Harry sighed. It had been a stupid, childish prank - one that required no imagination whatsoever - and now he felt bad for having done it. It wasn't that he felt sorry for Wilkins; it was simply the fact that he knew he ought to be using his powers for something worthwhile.

As he left the History classroom half an hour later, though, Harry changed his mind about feeling sorry for having banished Wilkins' pencil during class - the bully deserved everything he got and more. In the middle of the corridor, with boys walking all around, yet refusing to intervene, Todd Wilkins was holding an eleven-year-old high in the air by his collar. The small boy wheezed and kicked his legs, trying to get enough of a breath to call for help, but it was no use. Plenty of people could see what was happening, and nobody was making any sort of move to stop it.

"Hand it over," Wilkins demanded. "I know your precious mummy sent you a ten pound note today, so just give it here and nobody gets hurt."

Enraged at the injustice of the situation, Harry pointed at the sleeve of Wilkins' coat and whispered, "Incendio!" Flames erupted across the other boy's arm as shouts of surprise and horror - mixed with several expletives - filled the corridor. Wilkins dropped the boy and tore the coat from his shoulders, throwing it to the floor and stomping on it to smother the flames. The fire was out within seconds, and Harry - along with the small boy whom Wilkins had been trying to rob - slipped inconspicuously into the crowd of students who were heading to supper.

Supper that evening was a slow, unappetizing affair, as always, and Harry retired to his room early. It surprised him that the staff still hadn't moved him back in with the other boys, although quite honestly he was glad for the security that his cell provided. Had he been unable to leave at will, as the staff believed, he probably would have hated the arrangement.
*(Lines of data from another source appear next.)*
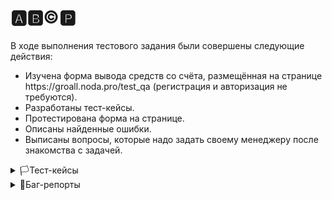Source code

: # 🅰️🅱️©️🅿️
В ходе выполнения тестового задания были совершены следующие действия:

<ul>
<li>  Изучена форма вывода средств со счёта, размещённая на странице https://groall.noda.pro/test_qa (регистрация и авторизация не требуются). </li> 
<li>  Разработаны тест-кейсы. </li> 
<li>  Протестирована форма на странице.</li> 
<li>  Описаны найденные ошибки.</li> 
<li>  Выписаны вопросы, которые надо задать своему менеджеру после знакомства с задачей. </li> 
</ul>


<details>
<summary>🏳️Тест-кейсы</summary>

#### Проект: https://groall.noda.pro/test_qa 
##### Дата: 19.06.2024
##### Тестировщик: Леонид
##### Предусловия: (1) Регистрация и авторизация не требуются (2) баланс 122000 токенов (3) 100 токенов = 1 коин (4) Пользователь перешел на веб-страницу проекта

| ID | Заголовок | Шаги | Ожидаемый результат |
|:--:|:---------:|:-----|:-------------------:|
| 1  | Вывод валидного количества средств со счета пользователя | 1. В поле ввода ввести валидное значение для списания<br> 1.1 Ввести "1"<br> 1.2 Ввести 122000<br> 2. Нажать на кнопку "Вывести" | В верхней части экрана появился alert: "Токены списаны, всего списано (сумма ввода), осталось (остаток)" |
| 2  | Правильность пересчета коинов в токены при выводе средств со счета пользователя | 1. В поле ввода ввести 1 коин<br> 2. Нажать на кнопку "Вывести"<br> 3. Удостовериться, что баланс уменьшился на 100 токенов | В верхней части экрана появился alert: "Токены списаны, всего списано 100, осталось 121900" |
| 3  | Корректность работы чекбокса "Вывести всё" при выводе средств со счета пользователя | 1. Отметить чекбокс рядом с надписью "Вывести всё"<br> 2. Удостовериться, что баланс коинов в поле ввода совпадает с балансом пользователя в токенах в соотношении 1 к 100<br> 3. Нажать на кнопку "Вывести" | 1. Баланс в поле ввода эквавалентен балансу пользователя в соотношении 1 к 100 (конвертация токенов в коины произошла)<br> 2. В верхней части экрана появился alert: "Токены списаны, всего списано 122000, осталось 0" |
| 4  | Изменение суммы вывода после нажатия чекбокса "Вывести всё" | 1. Отметить чекбокс рядом с надписью "Вывести всё"<br> 2. Уменьшить сумму вывода на 100 и ввести "121900"<br> 3. Нажать на кнопку "Вывести" | 1. После изменения суммы вывода чекбокс с "Вывести всё" автоматически снят<br> 2. В верхней части экрана появился alert: "Токены списаны, всего списано 121900, осталось 100" |
| 5  | Вывод "0" токенов | 1. В поле ввода ввести "0"<br> 2. Нажать на кнопку "Вывести" | В верхней части экрана появился alert: "Введеное кол-во коинов должно быть больше 0" |
| 6  | Вывод отрицательного количества токенов | 1. В поле ввода ввести "-1"<br> 2. Нажать на кнопку "Вывести" | В верхней части экрана появился alert: "Введеное кол-во коинов должно быть больше 0" |
| 7  | Вывод суммы токенов сверх лимита | 1. В поле ввода ввести "122001"<br> 2. Нажать на кнопку "Вывести" | В верхней части экрана появился alert: "Введеное кол-во коинов не должно превышать сумму баланса пользователя" |
| 8  | Функционирование системы системы при пустом поле ввода | 1. Поле ввода оставить пустым<br> 2. Нажать на кнопку "Вывести" | Справа от поля ввода повилась подсказка на желтом фоне: "Поле обязательно для заполнения" |
| 9  | Ввод в поле ввода латиницы | 1. В поле ввода ввести "Hello"<br> 2. Нажать на кнопку "Вывести" | Справа от поля ввода повилась подсказка на желтом фоне: "Поле должно содержать только цифры!" |
| 10 | Ввод в поле ввода кириллицы | 1. В поле ввода ввести "Привет"<br> 2. Нажать на кнопку "Вывести" | Справа от поля ввода повилась подсказка на желтом фоне: "Поле должно содержать только цифры!" |
| 11 | Ввод в поле ввода спецсимволов | 1. В поле ввода ввести "@#%"<br> 2. Нажать на кнопку "Вывести" | Справа от поля ввода повилась подсказка на желтом фоне: "Поле должно содержать только цифры!" |
| 12 | Ввод в поле ввода цифр и точки "." | 1. В поле ввода ввести "100.1"<br> 2. Нажать на кнопку "Вывести" | Справа от поля ввода повилась подсказка на желтом фоне: "Поле должно содержать только целые числа!" |
| 13 | Ввод в поле ввода цифр и запятой "," | 1. В поле ввода ввести "100,1"<br> 2. Нажать на кнопку "Вывести"> | Справа от поля ввода повилась подсказка на желтом фоне: "Поле должно содержать только цифры!" |
| 14 | Ввод в поле ввода цифр и латиницы | 1. В поле ввода ввести "100Hello"<br> 2. Нажать на кнопку "Вывести" | Справа от поля ввода повилась подсказка на желтом фоне: "Поле должно содержать только цифры!" |


</details>
   
<details>
<summary>🚩Баг-репорты</summary>
   
#### Проект: https://groall.noda.pro/test_qa 
#### Окружение: Google Chrome Version 126.0.6478.62 (Official Build) (64-bit)
##### Дата: 20.06.2024
##### Тестировщик: Леонид
##### Предусловия: (1) Регистрация и авторизация не требуются (2) баланс 122000 токенов (3) 100 токенов = 1 коин (4) Пользователь осуществил переход на страницу вывода средств со счета

| ID | Заголовок | Важность  | Срочность | Статус | Описание | Приложения |
|:--:|:---------:|:---------:|:---------:|:-----: |:--------:| :--------: |
| 1  | Неработоспособность функции пересчета коинов в токены при выводе средств со счета | Высокая | Обычная | Открыт | **STR:** 1. В поле ввода ввести 1 коин<br> 2. Нажать на кнопку "Вывести"<br> 3. Удостовериться, что баланс уменьшился на 100 токенов<br> **AR**: В верхней части экрана появился alert: "Токены списаны, всего списано 1, осталось 121999"<br>**ER:** В верхней части экрана появился alert: "Токены списаны, всего списано 100, осталось 121900" | Медиафайлы, лог.har |  
| 2  | Некорректное отображение суммы вывода при проставлении чекбокса "Вывести всё" | Сердняя | Обычная | Открыт | **STR:** 1. Отметить чекбокс рядом с надписью "Вывести всё"<br> 2. Удостовериться, что баланс коинов в поле ввода совпадает с балансом пользователя в токенах в соотношении 1 к 100<br> 3. Нажать на кнопку "Вывести"<br> **AR**: 1. Баланс в поле ввода дублирует значение баланса пользователя (конвертация токенов в коины не произошла)<br> 2. В верхней части экрана появился alert: "Токены списаны, всего списано 122000, осталось 0"<br>**ER:** 1. Баланс в поле ввода эквавалентен балансу пользователя в соотношении 1 к 100 (конвертация токенов в коины произошла)<br> 2. В верхней части экрана появился alert: "Токены списаны, всего списано 122000, осталось 0" | Медиафайлы, лог.har | 
| 3  | Чекбокс с "Вывести всё" не снимается автоматически при изменении суммы вывода | Высокая | Обычная | Открыт | **STR:** 1. Отметить чекбокс рядом с надписью "Вывести всё"<br> 2. Уменьшить сумму вывода на 100 и ввести "121900"<br> **AR**: После изменения суммы вывода чекбокс с "Вывести всё" не снялся автоматически<br>**ER:** После изменения суммы вывода чекбокс с "Вывести всё" снялся автоматически | Медиафайлы, лог.har | 
| 4  | Успешная транзакция при выводе суммы сверх лимита баланса пользователя | Критическая | Наивысшая | Открыт | **STR:** 1. В поле ввода ввести "122001"<br> 2. Нажать на кнопку "Вывести"<br> **AR**: В верхней части экрана появился alert: "Токены списаны, всего списано 122001, осталось -1"<br>**ER:** В верхней части экрана появился alert: "Введеное кол-во коинов не должно превышать сумму баланса пользователя" | Медиафайлы, лог.har |
| 5  | Успешная транзакция при выводе нецелого числа (используя символ точка ".") | Высокая | Обычная | Открыт | **STR:** 1. В поле ввода ввести "100.1"<br> 2. Нажать на кнопку "Вывести"<br> **AR**: В верхней части экрана появился alert: "Токены списаны, всего списано 100.1, осталось 121899.9"<br>**ER:** Справа от поля ввода повилась подсказка на желтом фоне: "Поле должно содержать только только целые числа!" | Медиафайлы, лог.har | 

</details>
As things really stood, however, he rather liked it.

Just as he had every evening since Hassseth's return from hibernation, Harry finished his homework quickly (and rather sloppily), and then chatted with the small snake in between sets of his nightly workout. Although his muscles had long since recovered from the atrophy that came as a result of spending so much time in a hospital bed at the end of the previous term, he had grown accustomed to the exercises, and so continued doing them. Tonight, however, Harry finished his workout much more quickly than usual, and settled down on the floor to talk with his serpentine friend.

After chatting for some time about the uselessness of school and the difficulties of life as a snake in close proximity with humans, Hassseth inquired, "What's troubling you, Harry?" She curled her body into a tight coil and raised her head up in the air so that she would be able to look him in the eye.

"Nothing," Harry answered, trying to keep his voice even and calm. "Why?"

Hassseth suddenly whipped her head around to the right, flicking her forked tongue rapidly in and out of her mouth.

"Maybe I should be asking what's troubling you," Harry added.

"I smell a rat," hissed the snake. "I'm hungry."